*** Opening of GIVEN RECORDS ***
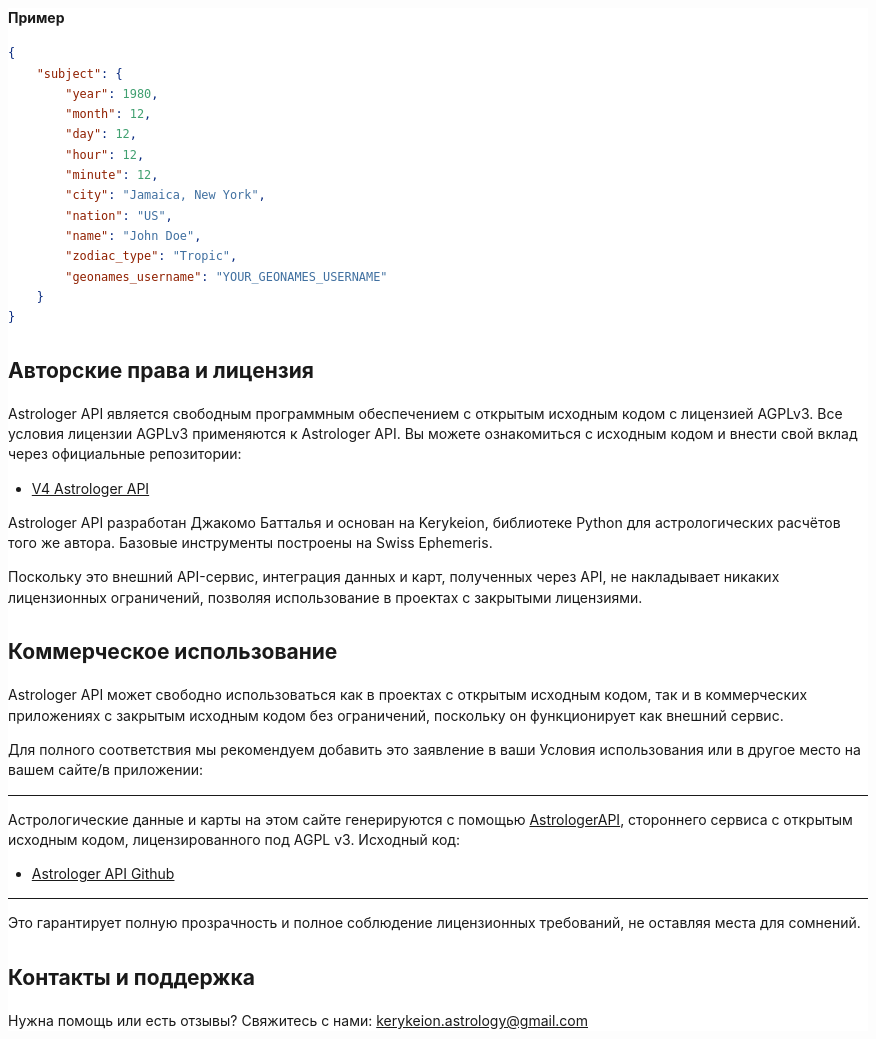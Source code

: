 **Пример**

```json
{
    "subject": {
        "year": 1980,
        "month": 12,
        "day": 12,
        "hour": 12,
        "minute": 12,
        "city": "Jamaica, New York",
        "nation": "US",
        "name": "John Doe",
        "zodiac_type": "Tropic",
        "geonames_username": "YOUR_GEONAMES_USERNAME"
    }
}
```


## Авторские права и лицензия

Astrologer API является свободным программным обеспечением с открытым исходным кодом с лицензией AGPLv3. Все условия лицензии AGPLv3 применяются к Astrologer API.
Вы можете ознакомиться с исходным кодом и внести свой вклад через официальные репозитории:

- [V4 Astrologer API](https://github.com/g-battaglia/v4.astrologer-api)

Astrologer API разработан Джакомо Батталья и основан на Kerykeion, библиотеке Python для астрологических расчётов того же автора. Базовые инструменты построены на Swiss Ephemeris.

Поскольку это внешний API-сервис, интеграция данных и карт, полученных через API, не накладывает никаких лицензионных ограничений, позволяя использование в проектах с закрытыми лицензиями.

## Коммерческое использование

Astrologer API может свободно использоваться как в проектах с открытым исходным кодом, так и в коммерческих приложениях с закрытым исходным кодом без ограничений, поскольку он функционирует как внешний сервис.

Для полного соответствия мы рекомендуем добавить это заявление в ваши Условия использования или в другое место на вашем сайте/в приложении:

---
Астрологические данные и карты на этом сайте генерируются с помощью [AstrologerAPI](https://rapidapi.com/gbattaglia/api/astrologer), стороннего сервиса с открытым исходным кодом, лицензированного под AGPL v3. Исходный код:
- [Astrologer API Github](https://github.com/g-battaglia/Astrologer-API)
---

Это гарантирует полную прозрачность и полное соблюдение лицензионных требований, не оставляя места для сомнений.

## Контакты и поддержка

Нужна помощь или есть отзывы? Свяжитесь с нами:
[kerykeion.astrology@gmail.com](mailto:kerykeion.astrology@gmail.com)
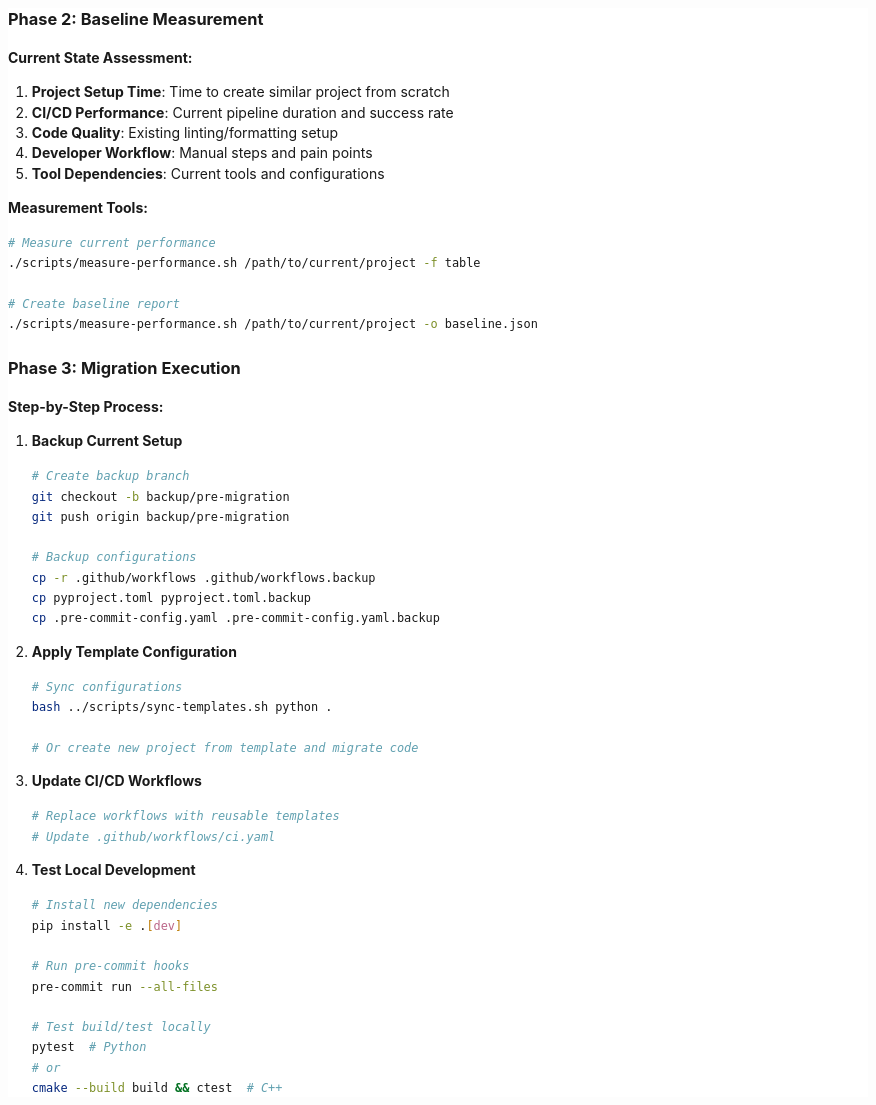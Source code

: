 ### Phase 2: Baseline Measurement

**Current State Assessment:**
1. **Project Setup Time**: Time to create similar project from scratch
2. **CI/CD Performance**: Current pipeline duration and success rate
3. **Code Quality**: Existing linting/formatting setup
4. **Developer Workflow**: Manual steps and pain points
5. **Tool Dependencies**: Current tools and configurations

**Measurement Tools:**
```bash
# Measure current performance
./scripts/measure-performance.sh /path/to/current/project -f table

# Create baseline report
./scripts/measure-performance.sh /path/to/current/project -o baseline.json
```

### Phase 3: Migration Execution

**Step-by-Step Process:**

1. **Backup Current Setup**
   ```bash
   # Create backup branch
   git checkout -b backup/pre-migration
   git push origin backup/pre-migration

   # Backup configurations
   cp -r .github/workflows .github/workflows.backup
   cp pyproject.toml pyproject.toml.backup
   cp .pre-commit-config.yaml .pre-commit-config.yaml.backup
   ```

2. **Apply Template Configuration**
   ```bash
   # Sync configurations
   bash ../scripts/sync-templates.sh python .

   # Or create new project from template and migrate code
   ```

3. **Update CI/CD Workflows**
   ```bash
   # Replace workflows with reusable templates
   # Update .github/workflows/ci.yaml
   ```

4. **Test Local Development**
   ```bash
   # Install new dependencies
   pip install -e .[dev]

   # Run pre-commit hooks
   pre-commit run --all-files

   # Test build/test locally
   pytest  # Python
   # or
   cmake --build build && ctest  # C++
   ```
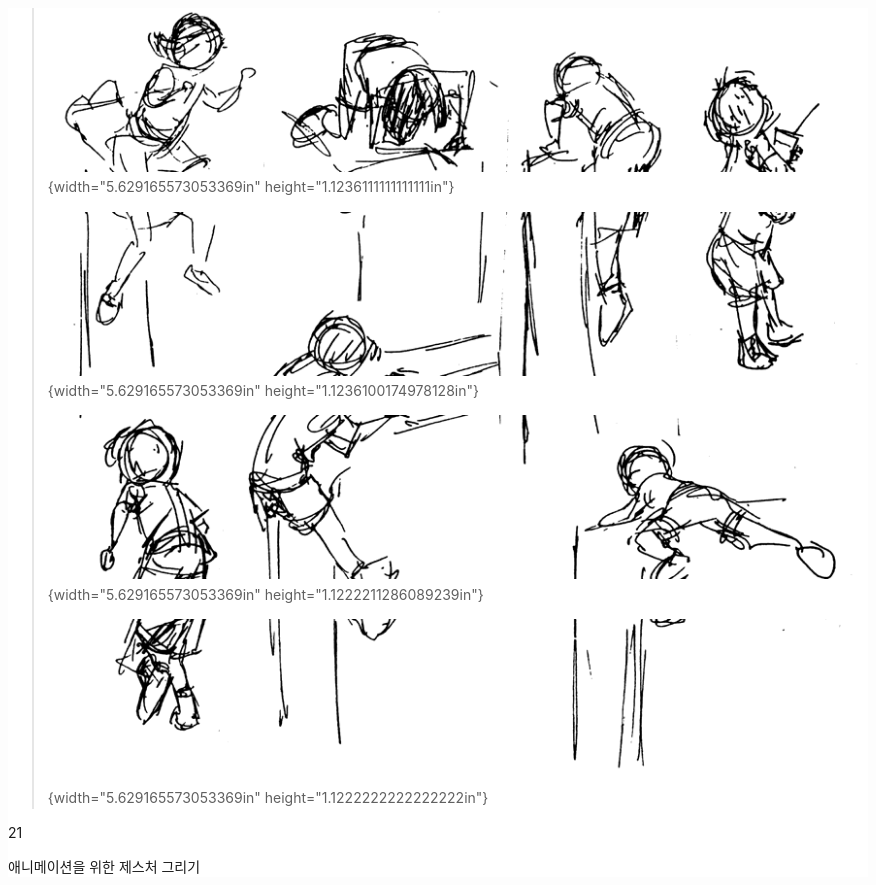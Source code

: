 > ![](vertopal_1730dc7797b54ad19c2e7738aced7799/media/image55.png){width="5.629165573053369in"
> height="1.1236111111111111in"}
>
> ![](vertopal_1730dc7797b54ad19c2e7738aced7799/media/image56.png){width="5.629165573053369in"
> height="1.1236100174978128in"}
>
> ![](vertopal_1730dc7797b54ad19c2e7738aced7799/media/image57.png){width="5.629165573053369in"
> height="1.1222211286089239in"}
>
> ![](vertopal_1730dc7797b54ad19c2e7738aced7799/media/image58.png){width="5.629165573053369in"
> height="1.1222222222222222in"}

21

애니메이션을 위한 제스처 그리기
*** Close of GIVEN RECORDS ***
WHAT NEEDS TO BE DONE:
Copy all the material above exactly, but skip each image.

OUTPUT OF THE EXERCISE:
Source code

: **Пример**

```json
{
    "subject": {
        "year": 1980,
        "month": 12,
        "day": 12,
        "hour": 12,
        "minute": 12,
        "city": "Jamaica, New York",
        "nation": "US",
        "name": "John Doe",
        "zodiac_type": "Tropic",
        "geonames_username": "YOUR_GEONAMES_USERNAME"
    }
}
```


## Авторские права и лицензия

Astrologer API является свободным программным обеспечением с открытым исходным кодом с лицензией AGPLv3. Все условия лицензии AGPLv3 применяются к Astrologer API.
Вы можете ознакомиться с исходным кодом и внести свой вклад через официальные репозитории:

- [V4 Astrologer API](https://github.com/g-battaglia/v4.astrologer-api)

Astrologer API разработан Джакомо Батталья и основан на Kerykeion, библиотеке Python для астрологических расчётов того же автора. Базовые инструменты построены на Swiss Ephemeris.

Поскольку это внешний API-сервис, интеграция данных и карт, полученных через API, не накладывает никаких лицензионных ограничений, позволяя использование в проектах с закрытыми лицензиями.

## Коммерческое использование

Astrologer API может свободно использоваться как в проектах с открытым исходным кодом, так и в коммерческих приложениях с закрытым исходным кодом без ограничений, поскольку он функционирует как внешний сервис.

Для полного соответствия мы рекомендуем добавить это заявление в ваши Условия использования или в другое место на вашем сайте/в приложении:

---
Астрологические данные и карты на этом сайте генерируются с помощью [AstrologerAPI](https://rapidapi.com/gbattaglia/api/astrologer), стороннего сервиса с открытым исходным кодом, лицензированного под AGPL v3. Исходный код:
- [Astrologer API Github](https://github.com/g-battaglia/Astrologer-API)
---

Это гарантирует полную прозрачность и полное соблюдение лицензионных требований, не оставляя места для сомнений.

## Контакты и поддержка

Нужна помощь или есть отзывы? Свяжитесь с нами:
[kerykeion.astrology@gmail.com](mailto:kerykeion.astrology@gmail.com)
Source code

: ### Phase 2: Baseline Measurement

**Current State Assessment:**
1. **Project Setup Time**: Time to create similar project from scratch
2. **CI/CD Performance**: Current pipeline duration and success rate
3. **Code Quality**: Existing linting/formatting setup
4. **Developer Workflow**: Manual steps and pain points
5. **Tool Dependencies**: Current tools and configurations

**Measurement Tools:**
```bash
# Measure current performance
./scripts/measure-performance.sh /path/to/current/project -f table

# Create baseline report
./scripts/measure-performance.sh /path/to/current/project -o baseline.json
```

### Phase 3: Migration Execution

**Step-by-Step Process:**

1. **Backup Current Setup**
   ```bash
   # Create backup branch
   git checkout -b backup/pre-migration
   git push origin backup/pre-migration

   # Backup configurations
   cp -r .github/workflows .github/workflows.backup
   cp pyproject.toml pyproject.toml.backup
   cp .pre-commit-config.yaml .pre-commit-config.yaml.backup
   ```

2. **Apply Template Configuration**
   ```bash
   # Sync configurations
   bash ../scripts/sync-templates.sh python .

   # Or create new project from template and migrate code
   ```

3. **Update CI/CD Workflows**
   ```bash
   # Replace workflows with reusable templates
   # Update .github/workflows/ci.yaml
   ```

4. **Test Local Development**
   ```bash
   # Install new dependencies
   pip install -e .[dev]

   # Run pre-commit hooks
   pre-commit run --all-files

   # Test build/test locally
   pytest  # Python
   # or
   cmake --build build && ctest  # C++
   ```
Source code

: > ![](vertopal_1730dc7797b54ad19c2e7738aced7799/media/image55.png){width="5.629165573053369in"
> height="1.1236111111111111in"}
>
> ![](vertopal_1730dc7797b54ad19c2e7738aced7799/media/image56.png){width="5.629165573053369in"
> height="1.1236100174978128in"}
>
> ![](vertopal_1730dc7797b54ad19c2e7738aced7799/media/image57.png){width="5.629165573053369in"
> height="1.1222211286089239in"}
>
> ![](vertopal_1730dc7797b54ad19c2e7738aced7799/media/image58.png){width="5.629165573053369in"
> height="1.1222222222222222in"}

21

애니메이션을 위한 제스처 그리기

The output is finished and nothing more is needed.